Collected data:
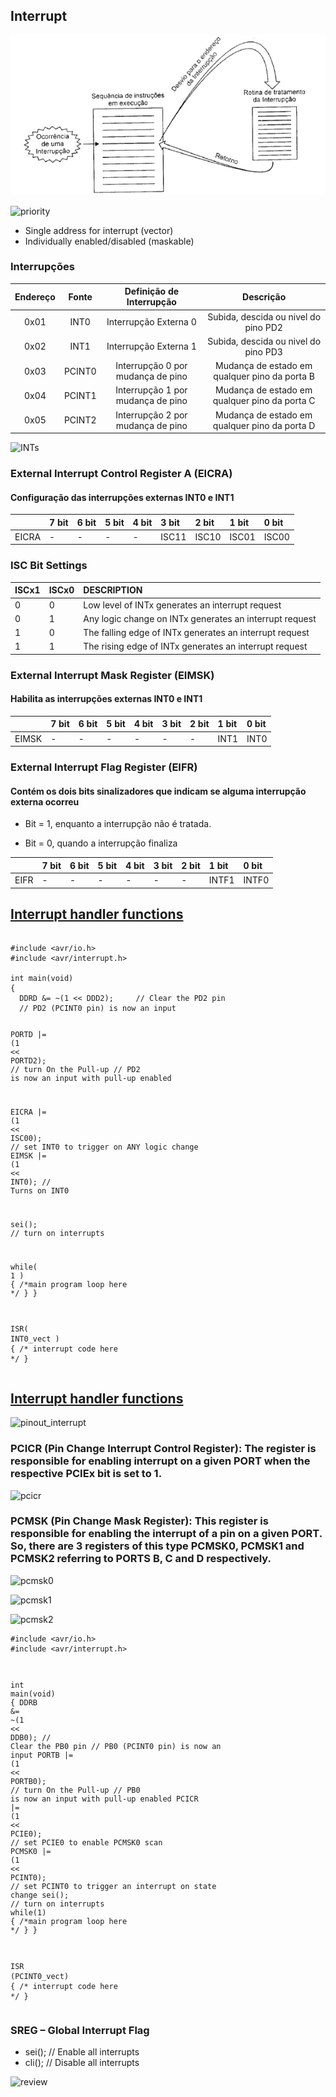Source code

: ## Interrupt
![interruption](midia/interrupcao.jpg)

![priority](https://i.pinimg.com/736x/42/b1/65/42b16572039efbebca0deb8ff7386c84.jpg)

- Single address for interrupt (vector)
- Individually enabled/disabled (maskable)
<!-- - Bit 1 of SREG = 0 while interrupt is being handled
- Bit 1 of SREG = 1 when interrupt ends -->

<!-- ## ![PIN CONFIGURATIONS - ATMEGA328p (28-pins)](https://ww1.microchip.com/downloads/en/DeviceDoc/Atmel-7810-Automotive-Microcontrollers-ATmega328P_Datasheet.pdf)

![pinsatmega](https://microcontrollerslab.com/wp-content/uploads/2019/12/ATMEGA328P-Pin-Configuration-Diagram.png)

![pinout](https://cdn.shopify.com/s/files/1/0452/2564/0087/files/Pinout_of_ARDUINO_Board_and_ATMega328PU_Kobee.png?v=1629648438) -->

### Interrupções

| **Endereço** 	| **Fonte** 	|    **Definição de Interrupção**   	|                 **Descrição**                 	|
|:------------:	|:---------:	|:---------------------------------:	|:---------------------------------------------:	|
|     0x01     	|    INT0   	|       Interrupção Externa 0       	|      Subida, descida ou nivel do pino PD2     	|
|     0x02     	|    INT1   	|       Interrupção Externa 1       	|      Subida, descida ou nivel do pino PD3     	|
|     0x03     	|   PCINT0  	| Interrupção 0 por mudança de pino 	| Mudança de estado em qualquer pino da porta B 	|
|     0x04     	|   PCINT1  	| Interrupção 1 por mudança de pino 	| Mudança de estado em qualquer pino da porta C 	|
|     0x05     	|   PCINT2  	| Interrupção 2 por mudança de pino 	| Mudança de estado em qualquer pino da porta D 	|

![INTs](https://ouilogique.com/files/2016-10-21-interruptions/images/ATmega328-INTx.jpg)

<h3 id="external-interrupt-control-register-a">External Interrupt Control Register A (EICRA)</h3>
<h4> Configuração das interrupções externas INT0 e INT1 </h4>

<table>
  <thead>
    <tr>
      <th style="text-align: left"> </th>
      <th style="text-align: left">7 bit</th>
      <th style="text-align: left">6 bit</th>
      <th style="text-align: left">5 bit</th>
      <th style="text-align: left">4 bit</th>
      <th style="text-align: left">3 bit</th>
      <th style="text-align: left">2 bit</th>
      <th style="text-align: left">1 bit</th>
      <th style="text-align: left">0 bit</th>
    </tr>
  </thead>
  <tbody>
    <tr>
      <td style="text-align: left">EICRA</td>
      <td style="text-align: left">-</td>
      <td style="text-align: left">-</td>
      <td style="text-align: left">-</td>
      <td style="text-align: left">-</td>
      <td style="text-align: left">ISC11</td>
      <td style="text-align: left">ISC10</td>
      <td style="text-align: left">ISC01</td>
      <td style="text-align: left">ISC00</td>
    </tr>
  </tbody>
</table>

<h3 id="isc-bit-settings">ISC Bit Settings</h3>

<table>
  <thead>
    <tr>
      <th style="text-align: left">ISCx1</th>
      <th style="text-align: left">ISCx0</th>
      <th style="text-align: left">DESCRIPTION</th>
    </tr>
  </thead>
  <tbody>
    <tr>
      <td style="text-align: left">0</td>
      <td style="text-align: left">0</td>
      <td style="text-align: left">Low level of INTx generates an interrupt request</td>
    </tr>
    <tr>
      <td style="text-align: left">0</td>
      <td style="text-align: left">1</td>
      <td style="text-align: left">Any logic change on INTx generates an interrupt request</td>
    </tr>
    <tr>
      <td style="text-align: left">1</td>
      <td style="text-align: left">0</td>
      <td style="text-align: left">The falling edge of INTx generates an interrupt request</td>
    </tr>
    <tr>
      <td style="text-align: left">1</td>
      <td style="text-align: left">1</td>
      <td style="text-align: left">The rising edge of INTx generates an interrupt request</td>
    </tr>
  </tbody>
</table>

<h3 id="external-interrupt-mask-register">External Interrupt Mask Register (EIMSK)</h3>
<h4> Habilita as interrupções externas INT0 e INT1 </h4>

<table>
  <thead>
    <tr>
      <th style="text-align: left"> </th>
      <th style="text-align: left">7 bit</th>
      <th style="text-align: left">6 bit</th>
      <th style="text-align: left">5 bit</th>
      <th style="text-align: left">4 bit</th>
      <th style="text-align: left">3 bit</th>
      <th style="text-align: left">2 bit</th>
      <th style="text-align: left">1 bit</th>
      <th style="text-align: left">0 bit</th>
    </tr>
  </thead>
  <tbody>
    <tr>
      <td style="text-align: left">EIMSK</td>
      <td style="text-align: left">-</td>
      <td style="text-align: left">-</td>
      <td style="text-align: left">-</td>
      <td style="text-align: left">-</td>
      <td style="text-align: left">-</td>
      <td style="text-align: left">-</td>
      <td style="text-align: left">INT1</td>
      <td style="text-align: left">INT0</td>
    </tr>
  </tbody>
</table>

<h3 id="external-interrupt-flag-register">External Interrupt Flag Register (EIFR)</h3>
<h4> Contém os dois bits sinalizadores que indicam se alguma interrupção externa ocorreu</h4>

- Bit = 1, enquanto a interrupção não é tratada.

- Bit = 0, quando a interrupção finaliza
<table>
  <thead>
    <tr>
      <th style="text-align: left"> </th>
      <th style="text-align: left">7 bit</th>
      <th style="text-align: left">6 bit</th>
      <th style="text-align: left">5 bit</th>
      <th style="text-align: left">4 bit</th>
      <th style="text-align: left">3 bit</th>
      <th style="text-align: left">2 bit</th>
      <th style="text-align: left">1 bit</th>
      <th style="text-align: left">0 bit</th>
    </tr>
  </thead>
  <tbody>
    <tr>
      <td style="text-align: left">EIFR</td>
      <td style="text-align: left">-</td>
      <td style="text-align: left">-</td>
      <td style="text-align: left">-</td>
      <td style="text-align: left">-</td>
      <td style="text-align: left">-</td>
      <td style="text-align: left">-</td>
      <td style="text-align: left">INTF1</td>
      <td style="text-align: left">INTF0</td>
    </tr>
  </tbody>
</table>

## [Interrupt handler functions](https://www.nongnu.org/avr-libc/user-manual/group__avr__interrupts.html)

<div class="language-c++ highlighter-rouge"><div class="highlight"><pre class="highlight"><code>
<span class="cp">#include</span> <span class="cpf">&lt;avr/io.h&gt;</span><span class="cp">
#include</span> <span class="cpf">&lt;avr/interrupt.h&gt;</span><span class="cp">
</span>
<span class="kt">int</span> <span class="nf">main</span><span class="p">(</span><span class="kt">void</span><span class="p">)</span>
<span class="p">{</span>
  <span class="n">DDRD</span> <span class="o">&amp;=</span> <span class="o">~</span><span class="p">(</span><span class="mi">1</span> <span class="o">&lt;&lt;</span> <span class="n">DDD2</span><span class="p">);</span>     <span class="c1">// Clear the PD2 pin</span>
  <span class="c1">// PD2 (PCINT0 pin) is now an input</span>

  <span class="n">PORTD</span> <span class="o">|=</span> <span class="p">(</span><span class="mi">1</span> <span class="o">&lt;&lt;</span> <span class="n">PORTD2</span><span class="p">);</span>    <span class="c1">// turn On the Pull-up</span>
  <span class="c1">// PD2 is now an input with pull-up enabled</span>

  <span class="n">EICRA</span> <span class="o">|=</span> <span class="p">(</span><span class="mi">1</span> <span class="o">&lt;&lt;</span> <span class="n">ISC00</span><span class="p">);</span>    <span class="c1">// set INT0 to trigger on ANY logic change</span>
  <span class="n">EIMSK</span> <span class="o">|=</span> <span class="p">(</span><span class="mi">1</span> <span class="o">&lt;&lt;</span> <span class="n">INT0</span><span class="p">);</span>     <span class="c1">// Turns on INT0</span>

  <span class="n">sei</span><span class="p">();</span>                    <span class="c1">// turn on interrupts</span>

  <span class="k">while</span><span class="p">(</span> <span class="mi">1</span> <span class="p">)</span>
  <span class="p">{</span>
    <span class="cm">/*main program loop here */</span>
  <span class="p">}</span>
<span class="p">}</span>

<span class="n">ISR</span><span class="p">(</span> <span class="n">INT0_vect</span> <span class="p">)</span>
<span class="p">{</span>
  <span class="cm">/* interrupt code here */</span>
<span class="p">}</span>
</code></pre></div></div>


## [Interrupt handler functions](https://www.nongnu.org/avr-libc/user-manual/group__avr__interrupts.html)

![pinout_interrupt](https://i0.wp.com/portal.vidadesilicio.com.br/wp-content/uploads/2017/05/UNOMAP2-1024x614-1024x614.png)

### PCICR (Pin Change Interrupt Control Register): The register is responsible for enabling interrupt on a given PORT when the respective PCIEx bit is set to 1.
![pcicr](https://i0.wp.com/portal.vidadesilicio.com.br/wp-content/uploads/2017/05/pcicr.png)

### PCMSK (Pin Change Mask Register): This register is responsible for enabling the interrupt of a pin on a given PORT. So, there are 3 registers of this type PCMSK0, PCMSK1 and PCMSK2 referring to PORTS B, C and D respectively.

![pcmsk0](https://i0.wp.com/portal.vidadesilicio.com.br/wp-content/uploads/2017/05/pcmsk0.png)

![pcmsk1](https://i0.wp.com/portal.vidadesilicio.com.br/wp-content/uploads/2017/05/pcmks1.png)

![pcmsk2](https://i0.wp.com/portal.vidadesilicio.com.br/wp-content/uploads/2017/05/pcmsk2.png)

<div class="language-c++ highlighter-rouge"><div class="highlight"><pre class="highlight"><code><span class="cp">#include</span> <span class="cpf">&lt;avr/io.h&gt;</span><span class="cp">
#include</span> <span class="cpf">&lt;avr/interrupt.h&gt;</span><span class="cp">
</span>

<span class="kt">int</span> <span class="nf">main</span><span class="p">(</span><span class="kt">void</span><span class="p">)</span>
<span class="p">{</span>
    <span class="n">DDRB</span> <span class="o">&amp;=</span> <span class="o">~</span><span class="p">(</span><span class="mi">1</span> <span class="o">&lt;&lt;</span> <span class="n">DDB0</span><span class="p">);</span>     <span class="c1">// Clear the PB0 pin</span>
    <span class="c1">// PB0 (PCINT0 pin) is now an input</span> 
    <span class="n">PORTB</span> <span class="o">|=</span> <span class="p">(</span><span class="mi">1</span> <span class="o">&lt;&lt;</span> <span class="n">PORTB0</span><span class="p">);</span>    <span class="c1">// turn On the Pull-up</span>
    <span class="c1">// PB0 is now an input with pull-up enabled</span>
    <span class="n">PCICR</span> <span class="o">|=</span> <span class="p">(</span><span class="mi">1</span> <span class="o">&lt;&lt;</span> <span class="n">PCIE0</span><span class="p">);</span>    <span class="c1">// set PCIE0 to enable PCMSK0 scan</span>
    <span class="n">PCMSK0</span> <span class="o">|=</span> <span class="p">(</span><span class="mi">1</span> <span class="o">&lt;&lt;</span> <span class="n">PCINT0</span><span class="p">);</span>  <span class="c1">// set PCINT0 to trigger an interrupt on state change</span>
    <span class="n">sei</span><span class="p">();</span>                    <span class="c1">// turn on interrupts</span>
    <span class="k">while</span><span class="p">(</span><span class="mi">1</span><span class="p">)</span>
    <span class="p">{</span>
        <span class="cm">/*main program loop here */</span>
    <span class="p">}</span>
<span class="p">}</span>



<span class="n">ISR</span> <span class="p">(</span><span class="n">PCINT0_vect</span><span class="p">)</span>
<span class="p">{</span>
    <span class="cm">/* interrupt code here */</span>
<span class="p">}</span>
</code></pre></div></div>

### SREG – Global Interrupt Flag
- sei(); // Enable all interrupts
- cli(); // Disable all interrupts

![review](https://i0.wp.com/portal.vidadesilicio.com.br/wp-content/uploads/2017/05/PCINTESQUEMA.png)

<!-- ## External interrupts
![INT0_1](https://startingelectronics.org/tutorials/AVR-8-microcontrollers/ATtiny2313-tutorial/P5-pin-alternate-functions/ATtiny2313-int0-int1.png)

![externalinterrupts](http://www.ermicro.com/blog/wp-content/uploads/2013/09/motor_cnt15.jpg) -->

The problem:
Out of the data above, return each line where the word "highlighter" can be found.

Exercise result:
<div class="language-c++ highlighter-rouge"><div class="highlight"><pre class="highlight"><code>
<div class="language-c++ highlighter-rouge"><div class="highlight"><pre class="highlight"><code><span class="cp">#include</span> <span class="cpf">&lt;avr/io.h&gt;</span><span class="cp">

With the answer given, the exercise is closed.